La nueva cocina puertorriqueña nace de todos

Más que arroz y habichuelas, la cocina puertorriqueña es un guiso seductor de sabores que se entremezclan con el pasado y el presente. Desde los taínos hasta la más reciente revolución culinaria, la dieta local es una historia que explica el por qué de muchas cosas. Es un reflejo de nuestros sueños individuales y colectivos a través del tiempo.


Todos podemos contar esta historia culinaria de un ángulo muy distinto. Las tradiciones de nuestras madres, las comidas familiares, la exposición a los restaurantes nuevos, el renacimiento de los huertos urbanos y hasta la experiencia de migración son vivencias que se entrelazan bellamente para ilustrar esa nueva constitución que hace a la cocina puertorriqueña.

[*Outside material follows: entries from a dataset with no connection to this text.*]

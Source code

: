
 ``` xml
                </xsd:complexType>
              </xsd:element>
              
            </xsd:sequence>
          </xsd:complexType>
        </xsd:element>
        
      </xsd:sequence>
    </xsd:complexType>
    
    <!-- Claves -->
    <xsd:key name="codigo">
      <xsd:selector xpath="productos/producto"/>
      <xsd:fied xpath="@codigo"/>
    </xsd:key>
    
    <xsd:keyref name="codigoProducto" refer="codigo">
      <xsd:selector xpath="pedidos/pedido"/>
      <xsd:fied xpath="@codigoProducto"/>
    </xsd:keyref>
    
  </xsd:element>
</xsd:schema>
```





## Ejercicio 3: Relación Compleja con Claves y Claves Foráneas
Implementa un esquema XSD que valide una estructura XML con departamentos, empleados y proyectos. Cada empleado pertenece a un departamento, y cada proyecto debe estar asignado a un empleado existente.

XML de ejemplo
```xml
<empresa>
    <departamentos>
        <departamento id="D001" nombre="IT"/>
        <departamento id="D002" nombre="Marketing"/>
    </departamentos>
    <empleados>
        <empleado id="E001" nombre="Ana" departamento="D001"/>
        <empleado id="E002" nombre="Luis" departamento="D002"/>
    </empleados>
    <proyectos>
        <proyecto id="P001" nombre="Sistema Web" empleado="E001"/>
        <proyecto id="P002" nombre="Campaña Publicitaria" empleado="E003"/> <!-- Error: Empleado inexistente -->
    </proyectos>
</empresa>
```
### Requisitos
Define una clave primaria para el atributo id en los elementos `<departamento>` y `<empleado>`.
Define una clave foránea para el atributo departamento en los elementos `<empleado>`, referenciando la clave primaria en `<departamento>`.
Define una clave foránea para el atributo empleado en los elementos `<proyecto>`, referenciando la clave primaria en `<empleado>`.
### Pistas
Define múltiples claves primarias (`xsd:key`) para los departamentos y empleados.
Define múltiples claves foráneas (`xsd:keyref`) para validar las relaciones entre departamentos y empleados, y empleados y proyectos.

En esa conexión cultural, en cada una de esas historias, está la interpretación culinaria. No tiene que ser una historia complicada o una experiencia sublime. Puede tratarse incluso de una persona clave en la vida de todos nosotros que directa o indirectamente haya influenciado la manera en que pensamos nuestra dieta, nuestros ingredientes y nuestros sabores.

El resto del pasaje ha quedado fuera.